> Interview
Erratum : Une erreur s'est glissée dans la newslettter du mois de mars, le président de l'UMIH Région Aquitaine est Jean-Jacques ERNANDORENA et non Cyril BENOIT(Relais de Chenillé)
UMIH Région Aquitaine
Jean-Jacques ERNANDORENA, Président
"Nous avons un message à faire passer :
celui de l’engagement des professionnels aquitains en faveur de la préservation de l’environnement."
Qu’est ce que l’UMIHRA ?
L’Union des Métiers de l’Industrie Hôtelière en Région Aquitaine est un syndicat professionnel. Il a une double vocation. Il aide les hôteliers, restaurateurs, cafetiers, patrons de discothèques ou traiteurs, à moderniser leurs métiers, se mettre en conformité avec les nouvelles normes, monter des dossiers administratifs. Il les informe sur les aides disponibles, les nouveautés des métiers et la réglementation. Sur les 10 000 établissements que compte l’Aquitaine, environ 4 000 sont adhérents à l’UMIH.
Aux côtés des professionnels de chaque département, nous fédérons également des actions visant à améliorer le bien-être et la qualité de vie au travail de leurs salariés (travail sur l’ergonomie) ou engager des actions en faveur de l’environnement.
Quels sont vos leviers d’actions en terme d’écologie ?
Nous avons engagé, il y a deux ans, un partenariat avec la Région Aquitaine, l’Adème et le groupe Afnor pour mettre en place l’éco label européen des hébergements touristiques.

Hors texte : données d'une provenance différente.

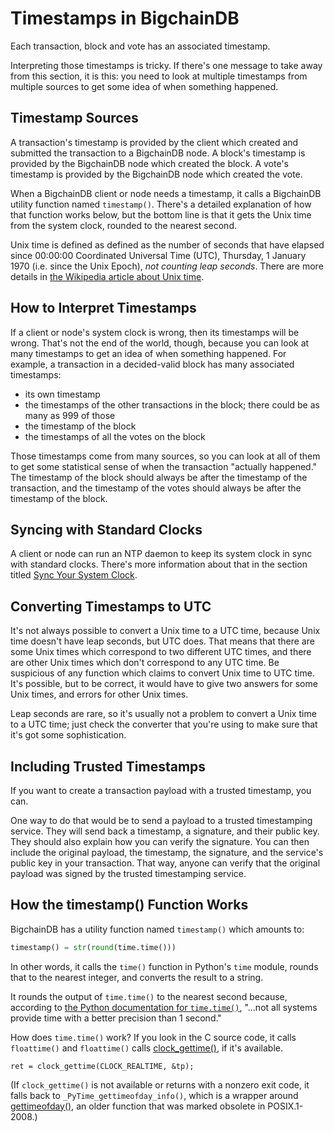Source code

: # Timestamps in BigchainDB

Each transaction, block and vote has an associated timestamp.

Interpreting those timestamps is tricky. If there's one message to take away from this section, it is this: you need to look at multiple timestamps from multiple sources to get some idea of when something happened.


## Timestamp Sources

A transaction's timestamp is provided by the client which created and submitted the transaction to a BigchainDB node. A block's timestamp is provided by the BigchainDB node which created the block. A vote's timestamp is provided by the BigchainDB node which created the vote.

When a BigchainDB client or node needs a timestamp, it calls a BigchainDB utility function named `timestamp()`. There's a detailed explanation of how that function works below, but the bottom line is that it gets the Unix time from the system clock, rounded to the nearest second.

Unix time is defined as defined as the number of seconds that have elapsed since 00:00:00 Coordinated Universal Time (UTC), Thursday, 1 January 1970 (i.e. since the Unix Epoch), _not counting leap seconds_. There are more details in [the Wikipedia article about Unix time](https://en.wikipedia.org/wiki/Unix_time).


## How to Interpret Timestamps

If a client or node's system clock is wrong, then its timestamps will be wrong. That's not the end of the world, though, because you can look at many timestamps to get an idea of when something happened. For example, a transaction in a decided-valid block has many associated timestamps:

* its own timestamp
* the timestamps of the other transactions in the block; there could be as many as 999 of those
* the timestamp of the block
* the timestamps of all the votes on the block

Those timestamps come from many sources, so you can look at all of them to get some statistical sense of when the transaction "actually happened." The timestamp of the block should always be after the timestamp of the transaction, and the timestamp of the votes should always be after the timestamp of the block.


## Syncing with Standard Clocks

A client or node can run an NTP daemon to keep its system clock in sync with standard clocks. There's more information about that in the section titled [Sync Your System Clock](../nodes/setup-run-node.html#sync-your-system-clock).


## Converting Timestamps to UTC

It's not always possible to convert a Unix time to a UTC time, because Unix time doesn't have leap seconds, but UTC does. That means that there are some Unix times which correspond to two different UTC times, and there are other Unix times which don't correspond to any UTC time. Be suspicious of any function which claims to convert Unix time to UTC time. It's possible, but to be correct, it would have to give two answers for some Unix times, and errors for other Unix times.

Leap seconds are rare, so it's usually not a problem to convert a Unix time to a UTC time; just check the converter that you're using to make sure that it's got some sophistication.


## Including Trusted Timestamps

If you want to create a transaction payload with a trusted timestamp, you can.

One way to do that would be to send a payload to a trusted timestamping service. They will send back a timestamp, a signature, and their public key. They should also explain how you can verify the signature. You can then include the original payload, the timestamp, the signature, and the service's public key in your transaction. That way, anyone can verify that the original payload was signed by the trusted timestamping service.


## How the timestamp() Function Works

BigchainDB has a utility function named `timestamp()` which amounts to:
```python
timestamp() = str(round(time.time()))
```

In other words, it calls the `time()` function in Python's `time` module, rounds that to the nearest integer, and converts the result to a string.

It rounds the output of `time.time()` to the nearest second because, according to [the Python documentation for `time.time()`](https://docs.python.org/3.4/library/time.html#time.time), "...not all systems provide time with a better precision than 1 second."

How does `time.time()` work? If you look in the C source code, it calls `floattime()` and `floattime()` calls [clock_gettime()](https://www.cs.rutgers.edu/~pxk/416/notes/c-tutorials/gettime.html), if it's available.
```text
ret = clock_gettime(CLOCK_REALTIME, &tp);
```

(If `clock_gettime()` is not available or returns with a nonzero exit code, it falls back to `_PyTime_gettimeofday_info()`, which is a wrapper around [gettimeofday()](http://man7.org/linux/man-pages/man2/gettimeofday.2.html), an older function that was marked obsolete in POSIX.1-2008.)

Nous avons animé la démarche dans sa globalité : audit dans les établissements par les cabinets consultants, aide au montage des dossiers, accompagnement, certification par les organismes référents. Une dizaine d’établissements sont d’ores et déjà labellisés, une seconde cession devrait en rajouter une quinzaine. Une troisième cession s’engage actuellement à la demande d’une dizaine d’autres établissements. Lorsque l’on sait que 80 établissements seulement sont labellisés en Europe, la Région Aquitaine devrait tenir le haut du panier en France. Les professionnels aquitains sont, dans leur ensemble, sensibles à l’écologie et conscients de leurs responsabilités en ce qui concerne le bien-être de leurs clients et de leurs employés.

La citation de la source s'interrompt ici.